Anand means bliss, geoffrey means God’s peace. Your full name will mean God’s blissful peace. Two things to be understood... One: peace is always from God; it is not something man-made. We cannot create it; we can only receive it. So one has to learn how to receive. One has to learn how to be open. One has to become a welcome to existence and to all that existence implies. There are tremendous beauties all around but we are closed. The benediction is constantly showering on us but we are unaware of it.


God’s peace is always waiting for us but we go on ignoring it; we have other things to do. We have too much occupation. The world is too much with us and we are too much with the world. We don’t give God a chance. Even in sleep we go on dreaming and thinking and planning. Only for a few moments in the night when dreaming stops does God’s peace descend on us. It is those few moments which rejuvenate us, which refresh us, which make us alive again. In the morning we feel something lingering, something like a fragrance. It is not very visible, you cannot catch hold of it, but if you have slept a good night’s sleep, a dreamless sleep, then in the morning you have the feeling that you have been somewhere, to some deeper realm of your being, that you have not been your ordinary mind; that you had slipped down into some depth, and that your energies are reoriented; that your roots are watered, that you are again full of zest and full of energy; that you are again ready to live, to love, to be.


But even those few moments are disappearing from the modern mind. Hence meditation has become an absolute necessity. It was not so in the past; people could have afforded not to meditate. But now it is not a luxury, it is a necessity – far more important than bread and butter.

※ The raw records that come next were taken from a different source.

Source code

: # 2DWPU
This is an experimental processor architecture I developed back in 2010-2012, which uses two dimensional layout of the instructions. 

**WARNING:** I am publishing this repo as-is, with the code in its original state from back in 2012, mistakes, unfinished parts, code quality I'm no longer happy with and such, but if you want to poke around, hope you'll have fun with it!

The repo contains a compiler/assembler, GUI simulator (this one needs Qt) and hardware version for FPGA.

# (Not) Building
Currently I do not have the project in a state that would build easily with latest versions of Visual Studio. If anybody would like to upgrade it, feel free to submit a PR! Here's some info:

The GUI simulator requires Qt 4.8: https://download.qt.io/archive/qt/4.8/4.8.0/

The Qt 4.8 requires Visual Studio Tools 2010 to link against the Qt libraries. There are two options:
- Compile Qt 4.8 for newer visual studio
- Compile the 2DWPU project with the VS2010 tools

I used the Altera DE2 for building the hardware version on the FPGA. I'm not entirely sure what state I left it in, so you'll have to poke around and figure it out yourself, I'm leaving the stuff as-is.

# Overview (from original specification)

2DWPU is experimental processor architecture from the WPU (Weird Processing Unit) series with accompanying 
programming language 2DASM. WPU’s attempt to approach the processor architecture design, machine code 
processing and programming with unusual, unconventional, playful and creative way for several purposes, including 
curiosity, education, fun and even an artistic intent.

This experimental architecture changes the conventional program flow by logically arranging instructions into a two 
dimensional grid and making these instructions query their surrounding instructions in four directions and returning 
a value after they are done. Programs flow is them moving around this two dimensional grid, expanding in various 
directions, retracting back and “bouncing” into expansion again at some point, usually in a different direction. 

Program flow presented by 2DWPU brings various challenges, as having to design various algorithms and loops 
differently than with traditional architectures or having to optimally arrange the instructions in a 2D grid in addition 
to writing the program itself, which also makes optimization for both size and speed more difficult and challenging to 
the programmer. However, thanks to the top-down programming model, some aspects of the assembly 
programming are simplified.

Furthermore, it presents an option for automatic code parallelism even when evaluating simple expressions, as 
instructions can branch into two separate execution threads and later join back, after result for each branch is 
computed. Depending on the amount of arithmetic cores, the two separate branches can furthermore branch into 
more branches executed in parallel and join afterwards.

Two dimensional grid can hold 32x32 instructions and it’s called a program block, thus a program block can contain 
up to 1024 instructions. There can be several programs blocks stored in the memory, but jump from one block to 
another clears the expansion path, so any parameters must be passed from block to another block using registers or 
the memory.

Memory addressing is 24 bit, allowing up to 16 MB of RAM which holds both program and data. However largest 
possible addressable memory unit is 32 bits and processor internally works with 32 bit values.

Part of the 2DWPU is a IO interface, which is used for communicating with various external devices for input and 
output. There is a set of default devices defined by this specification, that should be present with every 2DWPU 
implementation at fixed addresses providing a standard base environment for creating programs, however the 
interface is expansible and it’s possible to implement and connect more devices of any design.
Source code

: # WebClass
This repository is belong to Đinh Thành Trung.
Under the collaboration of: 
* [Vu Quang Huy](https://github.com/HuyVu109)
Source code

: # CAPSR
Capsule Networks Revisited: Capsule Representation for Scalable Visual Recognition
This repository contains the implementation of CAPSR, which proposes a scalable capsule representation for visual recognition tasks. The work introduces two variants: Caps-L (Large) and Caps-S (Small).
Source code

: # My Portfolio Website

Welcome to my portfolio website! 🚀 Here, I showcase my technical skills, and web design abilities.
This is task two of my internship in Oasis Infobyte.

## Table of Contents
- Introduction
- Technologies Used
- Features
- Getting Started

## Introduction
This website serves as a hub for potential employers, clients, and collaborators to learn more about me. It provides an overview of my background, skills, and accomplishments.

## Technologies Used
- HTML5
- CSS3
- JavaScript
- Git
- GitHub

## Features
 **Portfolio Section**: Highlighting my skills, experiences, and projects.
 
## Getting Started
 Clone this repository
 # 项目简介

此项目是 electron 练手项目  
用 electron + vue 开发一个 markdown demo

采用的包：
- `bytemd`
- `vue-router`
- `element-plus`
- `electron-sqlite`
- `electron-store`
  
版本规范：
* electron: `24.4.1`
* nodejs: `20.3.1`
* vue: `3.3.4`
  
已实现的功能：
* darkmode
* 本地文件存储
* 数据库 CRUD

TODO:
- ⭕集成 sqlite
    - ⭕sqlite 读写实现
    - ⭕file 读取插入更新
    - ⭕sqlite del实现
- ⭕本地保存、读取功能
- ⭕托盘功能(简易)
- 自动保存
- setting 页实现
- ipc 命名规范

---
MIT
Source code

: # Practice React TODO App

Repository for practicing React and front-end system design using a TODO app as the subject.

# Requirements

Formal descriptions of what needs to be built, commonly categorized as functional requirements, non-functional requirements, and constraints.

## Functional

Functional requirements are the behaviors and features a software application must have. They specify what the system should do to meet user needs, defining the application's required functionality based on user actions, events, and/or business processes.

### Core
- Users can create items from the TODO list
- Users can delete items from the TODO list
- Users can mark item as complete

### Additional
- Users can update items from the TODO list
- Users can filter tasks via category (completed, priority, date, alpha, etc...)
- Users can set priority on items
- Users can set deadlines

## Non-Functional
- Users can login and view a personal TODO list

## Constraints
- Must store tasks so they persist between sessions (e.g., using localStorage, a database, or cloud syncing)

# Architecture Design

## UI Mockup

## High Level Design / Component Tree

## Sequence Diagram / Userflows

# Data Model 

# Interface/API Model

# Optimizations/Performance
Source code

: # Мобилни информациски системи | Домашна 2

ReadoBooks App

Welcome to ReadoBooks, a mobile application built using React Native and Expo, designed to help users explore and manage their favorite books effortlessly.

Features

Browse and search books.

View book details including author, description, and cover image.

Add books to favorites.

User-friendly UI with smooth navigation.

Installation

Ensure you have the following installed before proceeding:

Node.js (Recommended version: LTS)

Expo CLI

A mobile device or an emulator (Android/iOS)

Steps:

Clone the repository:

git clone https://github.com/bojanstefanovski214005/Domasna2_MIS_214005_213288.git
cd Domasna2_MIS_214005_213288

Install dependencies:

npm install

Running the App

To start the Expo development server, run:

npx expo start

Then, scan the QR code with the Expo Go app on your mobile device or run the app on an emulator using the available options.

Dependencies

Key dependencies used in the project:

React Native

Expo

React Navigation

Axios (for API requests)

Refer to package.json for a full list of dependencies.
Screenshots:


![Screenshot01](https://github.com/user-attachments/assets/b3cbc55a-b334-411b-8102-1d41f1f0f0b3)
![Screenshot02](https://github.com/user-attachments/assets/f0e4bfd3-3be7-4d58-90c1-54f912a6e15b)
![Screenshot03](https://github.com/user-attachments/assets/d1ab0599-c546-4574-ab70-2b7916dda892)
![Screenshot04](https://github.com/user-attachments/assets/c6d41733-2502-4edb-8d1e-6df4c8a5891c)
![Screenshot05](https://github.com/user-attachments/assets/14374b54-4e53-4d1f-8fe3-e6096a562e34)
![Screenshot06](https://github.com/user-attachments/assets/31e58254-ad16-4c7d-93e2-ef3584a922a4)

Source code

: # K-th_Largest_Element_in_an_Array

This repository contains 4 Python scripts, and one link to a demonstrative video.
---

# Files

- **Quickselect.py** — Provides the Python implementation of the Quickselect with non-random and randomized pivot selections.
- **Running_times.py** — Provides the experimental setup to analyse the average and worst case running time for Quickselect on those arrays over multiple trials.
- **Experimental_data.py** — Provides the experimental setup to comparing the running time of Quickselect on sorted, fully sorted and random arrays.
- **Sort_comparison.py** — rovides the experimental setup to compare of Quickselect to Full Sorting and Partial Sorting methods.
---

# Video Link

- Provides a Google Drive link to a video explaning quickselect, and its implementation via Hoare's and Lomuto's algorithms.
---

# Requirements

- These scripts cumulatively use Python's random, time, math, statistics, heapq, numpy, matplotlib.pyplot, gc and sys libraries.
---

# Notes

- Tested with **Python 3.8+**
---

Jesus’ statement, that man cannot live by bread alone, is only half. The other half is: man needs meditation to be really alive. Meditation is food for the soul, because in meditation God’s peace descends in you, surrounds you, refreshes you, gives you a shower. You are bathed and you are again new.


The second thing: peace can be negative or peace can be positive. If it is negative then it is simply a kind of withdrawal, a disinterest, an indifference to life, to existence. One is no more interested; life has lost all joy. This is the peace that so many saints in the monasteries experience; it is the peace of the cemetery. Of course when you are not occupied and when you are not in the world, you attain a certain kind of stillness, but it is negative. It is not dancing, it has no song in it. It is stagnant, it has no flow in it.


So the real peace has to be also blissful, cheerful, dancing, singing. That is the second thing to be remembered: peace alone, in itself, is not enough, because it can be negative. It has to be overflowing with joy. Then it is not the peace of the cemetery but the peace of a garden where birds sing and flowers bloom.


[A sannyasin, leaving, says she is afraid to go to the West.]


It’s always... the fear is always there, and when you go from here it is very natural.…


Come back again. And this fear will disappear. Once you are there, within three to four days it will be gone It happens to every sannyasin, Mm? This becomes your home; you start living in a different kind of energy system and a different energy-field, and then in going to the world you feel hesitant. You feel you are going into something which is not going to fit, you will be in a discord; that is the fear. But there is nothing to be worried about.


Just continue one meditation every day, whichever you choose. That will help you and that will keep you connected with me. Whenever you need me just put it (a box) on the heart, Mm? – within three, four days the fear will disappear.


And come back again. Help my people there. Good.